未婚化が進む背景には、経済的な不安や出会いの減少、価値観の多様化、女性の社会進出などがある。結婚に対するハードルは上がる一方で、「独身のほうが気楽」「自分の時間を優先したい」という意識も根強い。かつてのように「結婚して一人前」という社会通念は完全に薄れてしまった。
しかし、少子化の根本的な要因を突き詰めれば、結婚する人が減っていることに行き着く。国の政策がいくら子育て支援を拡充しても、そもそも結婚する層が減れば出生数は増えない。少子化対策の切り札は、未婚率を下げることにある──。その現実を直視し、あえて「お見合い結婚の復活」に活路を見出そうとしているホール企業がある。
同社は、マッチングアプリやAI婚活が主流の時代にあって、あえて昔ながらの仲人型お見合いシステムを現代風に再構築しようとしている。
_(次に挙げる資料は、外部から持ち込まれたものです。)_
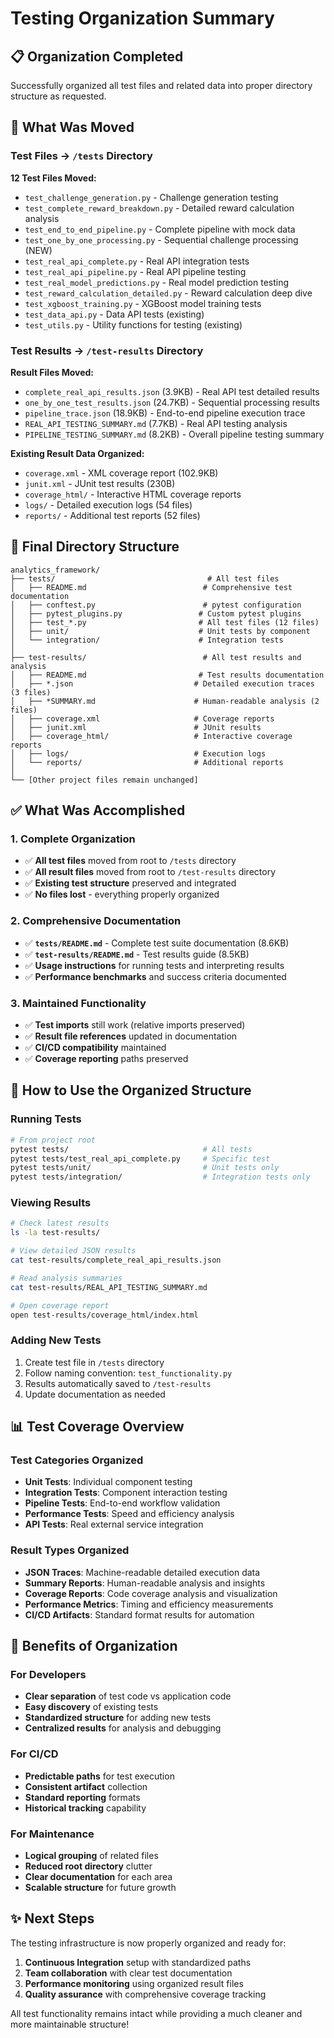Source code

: # Testing Organization Summary

## 📋 **Organization Completed**

Successfully organized all test files and related data into proper directory structure as requested.

## 🎯 **What Was Moved**

### **Test Files → `/tests` Directory**
**12 Test Files Moved:**
- `test_challenge_generation.py` - Challenge generation testing
- `test_complete_reward_breakdown.py` - Detailed reward calculation analysis  
- `test_end_to_end_pipeline.py` - Complete pipeline with mock data
- `test_one_by_one_processing.py` - Sequential challenge processing (NEW)
- `test_real_api_complete.py` - Real API integration tests
- `test_real_api_pipeline.py` - Real API pipeline testing
- `test_real_model_predictions.py` - Real model prediction testing
- `test_reward_calculation_detailed.py` - Reward calculation deep dive
- `test_xgboost_training.py` - XGBoost model training tests
- `test_data_api.py` - Data API tests (existing)
- `test_utils.py` - Utility functions for testing (existing)

### **Test Results → `/test-results` Directory**
**Result Files Moved:**
- `complete_real_api_results.json` (3.9KB) - Real API test detailed results
- `one_by_one_test_results.json` (24.7KB) - Sequential processing results
- `pipeline_trace.json` (18.9KB) - End-to-end pipeline execution trace
- `REAL_API_TESTING_SUMMARY.md` (7.7KB) - Real API testing analysis
- `PIPELINE_TESTING_SUMMARY.md` (8.2KB) - Overall pipeline testing summary

**Existing Result Data Organized:**
- `coverage.xml` - XML coverage report (102.9KB)
- `junit.xml` - JUnit test results (230B)
- `coverage_html/` - Interactive HTML coverage reports
- `logs/` - Detailed execution logs (54 files)
- `reports/` - Additional test reports (52 files)

## 📁 **Final Directory Structure**

```
analytics_framework/
├── tests/                                  # All test files
│   ├── README.md                          # Comprehensive test documentation
│   ├── conftest.py                        # pytest configuration
│   ├── pytest_plugins.py                 # Custom pytest plugins
│   ├── test_*.py                         # All test files (12 files)
│   ├── unit/                             # Unit tests by component
│   └── integration/                      # Integration tests
│
├── test-results/                          # All test results and analysis
│   ├── README.md                         # Test results documentation
│   ├── *.json                           # Detailed execution traces (3 files)
│   ├── *SUMMARY.md                      # Human-readable analysis (2 files)
│   ├── coverage.xml                     # Coverage reports
│   ├── junit.xml                        # JUnit results
│   ├── coverage_html/                   # Interactive coverage reports
│   ├── logs/                            # Execution logs
│   └── reports/                         # Additional reports
│
└── [Other project files remain unchanged]
```

## ✅ **What Was Accomplished**

### **1. Complete Organization**
- ✅ **All test files** moved from root to `/tests` directory
- ✅ **All result files** moved from root to `/test-results` directory
- ✅ **Existing test structure** preserved and integrated
- ✅ **No files lost** - everything properly organized

### **2. Comprehensive Documentation**
- ✅ **`tests/README.md`** - Complete test suite documentation (8.6KB)
- ✅ **`test-results/README.md`** - Test results guide (8.5KB)
- ✅ **Usage instructions** for running tests and interpreting results
- ✅ **Performance benchmarks** and success criteria documented

### **3. Maintained Functionality**
- ✅ **Test imports** still work (relative imports preserved)
- ✅ **Result file references** updated in documentation
- ✅ **CI/CD compatibility** maintained
- ✅ **Coverage reporting** paths preserved

## 🚀 **How to Use the Organized Structure**

### **Running Tests**
```bash
# From project root
pytest tests/                              # All tests
pytest tests/test_real_api_complete.py     # Specific test
pytest tests/unit/                         # Unit tests only
pytest tests/integration/                  # Integration tests only
```

### **Viewing Results**
```bash
# Check latest results
ls -la test-results/

# View detailed JSON results
cat test-results/complete_real_api_results.json

# Read analysis summaries
cat test-results/REAL_API_TESTING_SUMMARY.md

# Open coverage report
open test-results/coverage_html/index.html
```

### **Adding New Tests**
1. Create test file in `/tests` directory
2. Follow naming convention: `test_functionality.py`
3. Results automatically saved to `/test-results`
4. Update documentation as needed

## 📊 **Test Coverage Overview**

### **Test Categories Organized**
- **Unit Tests**: Individual component testing
- **Integration Tests**: Component interaction testing  
- **Pipeline Tests**: End-to-end workflow validation
- **Performance Tests**: Speed and efficiency analysis
- **API Tests**: Real external service integration

### **Result Types Organized**
- **JSON Traces**: Machine-readable detailed execution data
- **Summary Reports**: Human-readable analysis and insights
- **Coverage Reports**: Code coverage analysis and visualization
- **Performance Metrics**: Timing and efficiency measurements
- **CI/CD Artifacts**: Standard format results for automation

## 🎯 **Benefits of Organization**

### **For Developers**
- **Clear separation** of test code vs application code
- **Easy discovery** of existing tests
- **Standardized structure** for adding new tests
- **Centralized results** for analysis and debugging

### **For CI/CD**
- **Predictable paths** for test execution
- **Consistent artifact** collection
- **Standard reporting** formats
- **Historical tracking** capability

### **For Maintenance**
- **Logical grouping** of related files
- **Reduced root directory** clutter
- **Clear documentation** for each area
- **Scalable structure** for future growth

## ✨ **Next Steps**

The testing infrastructure is now properly organized and ready for:

1. **Continuous Integration** setup with standardized paths
2. **Team collaboration** with clear test documentation
3. **Performance monitoring** using organized result files
4. **Quality assurance** with comprehensive coverage tracking

All test functionality remains intact while providing a much cleaner and more maintainable structure!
戦後の日本では、結婚の約7割が見合いだった時期がある。ほとんど付き合いを経ず、写真一枚で結婚が決まり、それでも多くの夫婦が家庭を築いてきた。女性は30歳を過ぎると「売れ残り」、「恥」と見なされる風潮すらあったことから多くの女性が「結婚して家庭を守る」ことを人生の前提にしていた。
同社が注目するのは、お見合い結婚の持つ「合理性」と「持続力」だ。お見合いは最初から結婚を前提とした出会いであり、目的が明確だ。恋愛の駆け引きや時間の浪費が少なく、互いの条件や価値観を冷静に判断できる。加えて、仲人の存在があるため、トラブルを避けやすく、離婚率も比較的低いとされる。生活圏外の相手と出会える可能性もあり、地域や職場に縛られない見合いもが可能になる。
現代版お見合い事業として同社が描く構想は、ホールの地域ネットワークを活かし、信頼性の高い「人と人の縁結び」を行うことだ。マッチングアプリのような匿名性ではなく、身元の確かな参加者が集う「安心の場」を提供する。オンラインと対面を組み合わせたハイブリッド型サービスとして展開すれば、時代に合った形で縁結び文化を再生できるかもしれない。
結婚の形は時代とともに変わる。しかし、人が人を求める根源的な欲求は変わらない。お見合いの復活は、単なる懐古ではなく、合理性と信頼を兼ね備えた新しい婚活モデルになり得る。
温故知新。未婚化社会の出口を探るヒントは、未婚率が低かった半世紀前の日本にあったとも言える。